> **Action item**
Copy all records precisely, apart from the pictures.

** Opening Dataset records block **

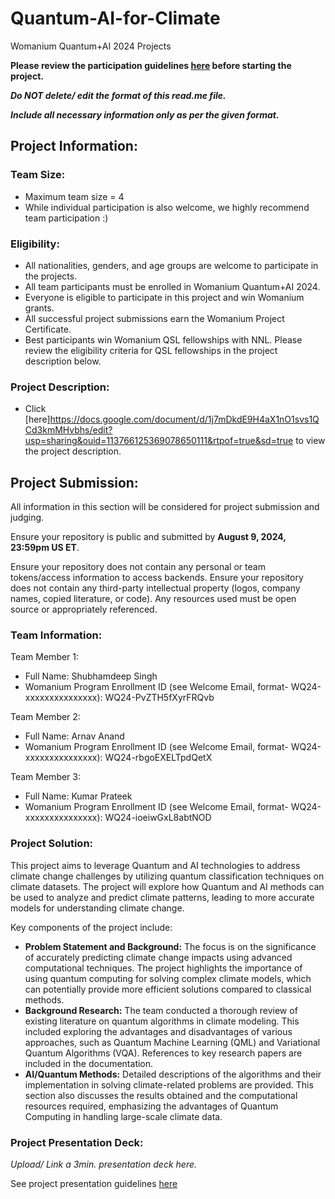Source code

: # Quantum-AI-for-Climate
Womanium Quantum+AI 2024 Projects

**Please review the participation guidelines [here](https://github.com/womanium-quantum/Quantum-AI-2024) before starting the project.**

_**Do NOT delete/ edit the format of this read.me file.**_

_**Include all necessary information only as per the given format.**_

## Project Information:

### Team Size:
  - Maximum team size = 4
  - While individual participation is also welcome, we highly recommend team participation :)

### Eligibility:
  - All nationalities, genders, and age groups are welcome to participate in the projects.
  - All team participants must be enrolled in Womanium Quantum+AI 2024.
  - Everyone is eligible to participate in this project and win Womanium grants.
  - All successful project submissions earn the Womanium Project Certificate.
  - Best participants win Womanium QSL fellowships with NNL. Please review the eligibility criteria for QSL fellowships in the project description below.

### Project Description:
  - Click [here]https://docs.google.com/document/d/1j7mDkdE9H4aX1nO1svs1QCd3kmMHvbhs/edit?usp=sharing&ouid=113766125369078650111&rtpof=true&sd=true to view the project description.

## Project Submission:
All information in this section will be considered for project submission and judging.

Ensure your repository is public and submitted by **August 9, 2024, 23:59pm US ET**.

Ensure your repository does not contain any personal or team tokens/access information to access backends. Ensure your repository does not contain any third-party intellectual property (logos, company names, copied literature, or code). Any resources used must be open source or appropriately referenced.

### Team Information:
Team Member 1:
 - Full Name: Shubhamdeep Singh
 - Womanium Program Enrollment ID (see Welcome Email, format- WQ24-xxxxxxxxxxxxxxx): WQ24-PvZTH5fXyrFRQvb

Team Member 2:
 - Full Name: Arnav Anand
 - Womanium Program Enrollment ID (see Welcome Email, format- WQ24-xxxxxxxxxxxxxxx): WQ24-rbgoEXELTpdQetX

Team Member 3:
 - Full Name: Kumar Prateek
 - Womanium Program Enrollment ID (see Welcome Email, format- WQ24-xxxxxxxxxxxxxxx): WQ24-ioeiwGxL8abtNOD


### Project Solution:
This project aims to leverage Quantum and AI technologies to address climate change challenges by utilizing quantum classification techniques on climate datasets. The project will explore how Quantum and AI methods can be used to analyze and predict climate patterns, leading to more accurate models for understanding climate change.

Key components of the project include:
- **Problem Statement and Background:** The focus is on the significance of accurately predicting climate change impacts using advanced computational techniques. The project highlights the importance of using quantum computing for solving complex climate models, which can potentially provide more efficient solutions compared to classical methods.
- **Background Research:** The team conducted a thorough review of existing literature on quantum algorithms in climate modeling. This included exploring the advantages and disadvantages of various approaches, such as Quantum Machine Learning (QML) and Variational Quantum Algorithms (VQA). References to key research papers are included in the documentation.
- **AI/Quantum Methods:** Detailed descriptions of the algorithms and their implementation in solving climate-related problems are provided. This section also discusses the results obtained and the computational resources required, emphasizing the advantages of Quantum Computing in handling large-scale climate data.

### Project Presentation Deck:
_Upload/ Link a 3min. presentation deck here._

See project presentation guidelines [here](https://docs.google.com/document/d/13nWF8AxFAfFYTWEYPT3BpPdYkqtxxSAjmuXj_zcMh-E/edit?usp=sharing)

** Closing Dataset records block **

> **Result of the exercise**
Source code

: # Quantum-AI-for-Climate
Womanium Quantum+AI 2024 Projects

**Please review the participation guidelines [here](https://github.com/womanium-quantum/Quantum-AI-2024) before starting the project.**

_**Do NOT delete/ edit the format of this read.me file.**_

_**Include all necessary information only as per the given format.**_

## Project Information:

### Team Size:
  - Maximum team size = 4
  - While individual participation is also welcome, we highly recommend team participation :)

### Eligibility:
  - All nationalities, genders, and age groups are welcome to participate in the projects.
  - All team participants must be enrolled in Womanium Quantum+AI 2024.
  - Everyone is eligible to participate in this project and win Womanium grants.
  - All successful project submissions earn the Womanium Project Certificate.
  - Best participants win Womanium QSL fellowships with NNL. Please review the eligibility criteria for QSL fellowships in the project description below.

### Project Description:
  - Click [here]https://docs.google.com/document/d/1j7mDkdE9H4aX1nO1svs1QCd3kmMHvbhs/edit?usp=sharing&ouid=113766125369078650111&rtpof=true&sd=true to view the project description.

## Project Submission:
All information in this section will be considered for project submission and judging.

Ensure your repository is public and submitted by **August 9, 2024, 23:59pm US ET**.

Ensure your repository does not contain any personal or team tokens/access information to access backends. Ensure your repository does not contain any third-party intellectual property (logos, company names, copied literature, or code). Any resources used must be open source or appropriately referenced.

### Team Information:
Team Member 1:
 - Full Name: Shubhamdeep Singh
 - Womanium Program Enrollment ID (see Welcome Email, format- WQ24-xxxxxxxxxxxxxxx): WQ24-PvZTH5fXyrFRQvb

Team Member 2:
 - Full Name: Arnav Anand
 - Womanium Program Enrollment ID (see Welcome Email, format- WQ24-xxxxxxxxxxxxxxx): WQ24-rbgoEXELTpdQetX

Team Member 3:
 - Full Name: Kumar Prateek
 - Womanium Program Enrollment ID (see Welcome Email, format- WQ24-xxxxxxxxxxxxxxx): WQ24-ioeiwGxL8abtNOD


### Project Solution:
This project aims to leverage Quantum and AI technologies to address climate change challenges by utilizing quantum classification techniques on climate datasets. The project will explore how Quantum and AI methods can be used to analyze and predict climate patterns, leading to more accurate models for understanding climate change.

Key components of the project include:
- **Problem Statement and Background:** The focus is on the significance of accurately predicting climate change impacts using advanced computational techniques. The project highlights the importance of using quantum computing for solving complex climate models, which can potentially provide more efficient solutions compared to classical methods.
- **Background Research:** The team conducted a thorough review of existing literature on quantum algorithms in climate modeling. This included exploring the advantages and disadvantages of various approaches, such as Quantum Machine Learning (QML) and Variational Quantum Algorithms (VQA). References to key research papers are included in the documentation.
- **AI/Quantum Methods:** Detailed descriptions of the algorithms and their implementation in solving climate-related problems are provided. This section also discusses the results obtained and the computational resources required, emphasizing the advantages of Quantum Computing in handling large-scale climate data.

### Project Presentation Deck:
_Upload/ Link a 3min. presentation deck here._

See project presentation guidelines [here](https://docs.google.com/document/d/13nWF8AxFAfFYTWEYPT3BpPdYkqtxxSAjmuXj_zcMh-E/edit?usp=sharing)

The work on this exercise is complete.